→ **Given data**:
=== Begin Enclosure ===

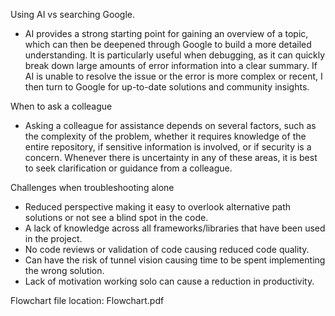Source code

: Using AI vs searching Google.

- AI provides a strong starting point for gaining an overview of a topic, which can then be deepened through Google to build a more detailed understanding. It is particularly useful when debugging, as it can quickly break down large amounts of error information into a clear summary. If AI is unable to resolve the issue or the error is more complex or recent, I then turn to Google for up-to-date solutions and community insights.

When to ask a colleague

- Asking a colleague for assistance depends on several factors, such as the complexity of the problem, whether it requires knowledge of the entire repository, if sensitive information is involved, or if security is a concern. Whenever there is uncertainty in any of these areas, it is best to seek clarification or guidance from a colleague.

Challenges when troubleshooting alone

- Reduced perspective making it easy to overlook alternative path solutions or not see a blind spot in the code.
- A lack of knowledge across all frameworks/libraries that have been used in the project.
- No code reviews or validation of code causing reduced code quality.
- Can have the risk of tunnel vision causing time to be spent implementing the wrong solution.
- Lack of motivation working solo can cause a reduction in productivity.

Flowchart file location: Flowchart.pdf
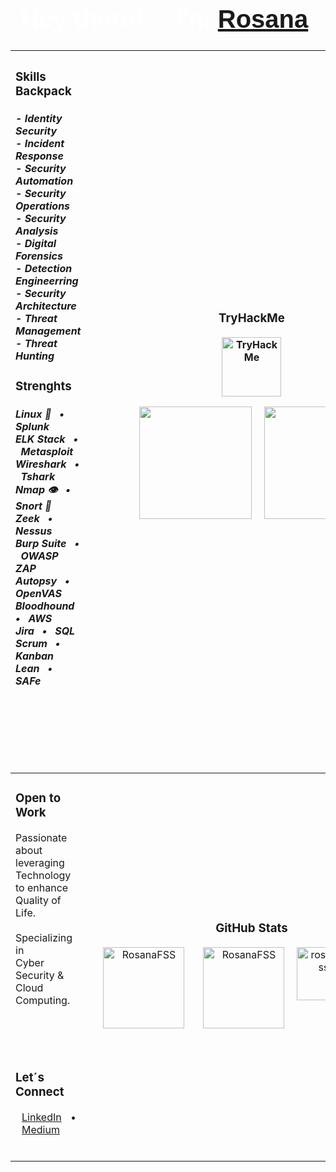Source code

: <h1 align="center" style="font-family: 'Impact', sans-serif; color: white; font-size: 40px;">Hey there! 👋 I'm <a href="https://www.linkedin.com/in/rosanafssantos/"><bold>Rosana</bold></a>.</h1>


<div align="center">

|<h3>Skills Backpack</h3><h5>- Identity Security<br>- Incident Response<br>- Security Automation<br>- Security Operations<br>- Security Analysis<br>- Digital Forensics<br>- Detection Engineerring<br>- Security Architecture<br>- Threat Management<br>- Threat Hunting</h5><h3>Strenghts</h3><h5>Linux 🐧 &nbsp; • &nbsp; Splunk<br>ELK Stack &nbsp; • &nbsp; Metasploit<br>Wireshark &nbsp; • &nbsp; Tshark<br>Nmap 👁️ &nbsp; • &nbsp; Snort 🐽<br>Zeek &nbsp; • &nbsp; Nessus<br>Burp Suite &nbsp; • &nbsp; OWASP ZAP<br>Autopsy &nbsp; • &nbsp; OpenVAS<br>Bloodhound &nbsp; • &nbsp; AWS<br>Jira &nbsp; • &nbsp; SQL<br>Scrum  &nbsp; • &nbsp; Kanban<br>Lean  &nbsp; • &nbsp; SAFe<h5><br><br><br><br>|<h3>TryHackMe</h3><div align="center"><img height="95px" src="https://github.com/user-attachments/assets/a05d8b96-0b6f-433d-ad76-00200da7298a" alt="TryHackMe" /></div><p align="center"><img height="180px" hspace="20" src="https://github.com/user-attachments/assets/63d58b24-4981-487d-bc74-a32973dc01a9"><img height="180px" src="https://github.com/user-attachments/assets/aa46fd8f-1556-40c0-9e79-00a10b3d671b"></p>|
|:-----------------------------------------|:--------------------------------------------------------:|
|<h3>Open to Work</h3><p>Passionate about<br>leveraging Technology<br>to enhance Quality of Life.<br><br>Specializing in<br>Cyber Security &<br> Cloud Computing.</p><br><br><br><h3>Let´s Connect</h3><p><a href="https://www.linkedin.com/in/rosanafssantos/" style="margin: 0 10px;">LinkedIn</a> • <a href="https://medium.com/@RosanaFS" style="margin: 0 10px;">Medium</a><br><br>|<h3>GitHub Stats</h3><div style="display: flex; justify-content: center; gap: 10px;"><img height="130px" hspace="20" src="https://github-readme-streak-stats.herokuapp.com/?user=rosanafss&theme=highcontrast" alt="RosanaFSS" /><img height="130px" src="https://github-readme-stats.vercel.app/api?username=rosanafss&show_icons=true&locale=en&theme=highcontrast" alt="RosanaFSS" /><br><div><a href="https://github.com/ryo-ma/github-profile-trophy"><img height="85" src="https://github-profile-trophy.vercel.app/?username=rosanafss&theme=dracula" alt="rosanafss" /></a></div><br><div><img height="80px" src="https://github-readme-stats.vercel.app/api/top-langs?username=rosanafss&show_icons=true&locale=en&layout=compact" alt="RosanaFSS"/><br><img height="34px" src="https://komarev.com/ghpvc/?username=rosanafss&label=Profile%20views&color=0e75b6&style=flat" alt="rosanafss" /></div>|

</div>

=== End Enclosure ===

→ **Problem statement**: Give the listing above again word for word, without its pictures.

→ **Solution to this exercise**:
Source code

: Using AI vs searching Google.

- AI provides a strong starting point for gaining an overview of a topic, which can then be deepened through Google to build a more detailed understanding. It is particularly useful when debugging, as it can quickly break down large amounts of error information into a clear summary. If AI is unable to resolve the issue or the error is more complex or recent, I then turn to Google for up-to-date solutions and community insights.

When to ask a colleague

- Asking a colleague for assistance depends on several factors, such as the complexity of the problem, whether it requires knowledge of the entire repository, if sensitive information is involved, or if security is a concern. Whenever there is uncertainty in any of these areas, it is best to seek clarification or guidance from a colleague.

Challenges when troubleshooting alone

- Reduced perspective making it easy to overlook alternative path solutions or not see a blind spot in the code.
- A lack of knowledge across all frameworks/libraries that have been used in the project.
- No code reviews or validation of code causing reduced code quality.
- Can have the risk of tunnel vision causing time to be spent implementing the wrong solution.
- Lack of motivation working solo can cause a reduction in productivity.

Flowchart file location: Flowchart.pdf
Source code

: <h1 align="center" style="font-family: 'Impact', sans-serif; color: white; font-size: 40px;">Hey there! 👋 I'm <a href="https://www.linkedin.com/in/rosanafssantos/"><bold>Rosana</bold></a>.</h1>


<div align="center">

|<h3>Skills Backpack</h3><h5>- Identity Security<br>- Incident Response<br>- Security Automation<br>- Security Operations<br>- Security Analysis<br>- Digital Forensics<br>- Detection Engineerring<br>- Security Architecture<br>- Threat Management<br>- Threat Hunting</h5><h3>Strenghts</h3><h5>Linux 🐧 &nbsp; • &nbsp; Splunk<br>ELK Stack &nbsp; • &nbsp; Metasploit<br>Wireshark &nbsp; • &nbsp; Tshark<br>Nmap 👁️ &nbsp; • &nbsp; Snort 🐽<br>Zeek &nbsp; • &nbsp; Nessus<br>Burp Suite &nbsp; • &nbsp; OWASP ZAP<br>Autopsy &nbsp; • &nbsp; OpenVAS<br>Bloodhound &nbsp; • &nbsp; AWS<br>Jira &nbsp; • &nbsp; SQL<br>Scrum  &nbsp; • &nbsp; Kanban<br>Lean  &nbsp; • &nbsp; SAFe<h5><br><br><br><br>|<h3>TryHackMe</h3><div align="center"><img height="95px" src="https://github.com/user-attachments/assets/a05d8b96-0b6f-433d-ad76-00200da7298a" alt="TryHackMe" /></div><p align="center"><img height="180px" hspace="20" src="https://github.com/user-attachments/assets/63d58b24-4981-487d-bc74-a32973dc01a9"><img height="180px" src="https://github.com/user-attachments/assets/aa46fd8f-1556-40c0-9e79-00a10b3d671b"></p>|
|:-----------------------------------------|:--------------------------------------------------------:|
|<h3>Open to Work</h3><p>Passionate about<br>leveraging Technology<br>to enhance Quality of Life.<br><br>Specializing in<br>Cyber Security &<br> Cloud Computing.</p><br><br><br><h3>Let´s Connect</h3><p><a href="https://www.linkedin.com/in/rosanafssantos/" style="margin: 0 10px;">LinkedIn</a> • <a href="https://medium.com/@RosanaFS" style="margin: 0 10px;">Medium</a><br><br>|<h3>GitHub Stats</h3><div style="display: flex; justify-content: center; gap: 10px;"><img height="130px" hspace="20" src="https://github-readme-streak-stats.herokuapp.com/?user=rosanafss&theme=highcontrast" alt="RosanaFSS" /><img height="130px" src="https://github-readme-stats.vercel.app/api?username=rosanafss&show_icons=true&locale=en&theme=highcontrast" alt="RosanaFSS" /><br><div><a href="https://github.com/ryo-ma/github-profile-trophy"><img height="85" src="https://github-profile-trophy.vercel.app/?username=rosanafss&theme=dracula" alt="rosanafss" /></a></div><br><div><img height="80px" src="https://github-readme-stats.vercel.app/api/top-langs?username=rosanafss&show_icons=true&locale=en&layout=compact" alt="RosanaFSS"/><br><img height="34px" src="https://komarev.com/ghpvc/?username=rosanafss&label=Profile%20views&color=0e75b6&style=flat" alt="rosanafss" /></div>|

</div>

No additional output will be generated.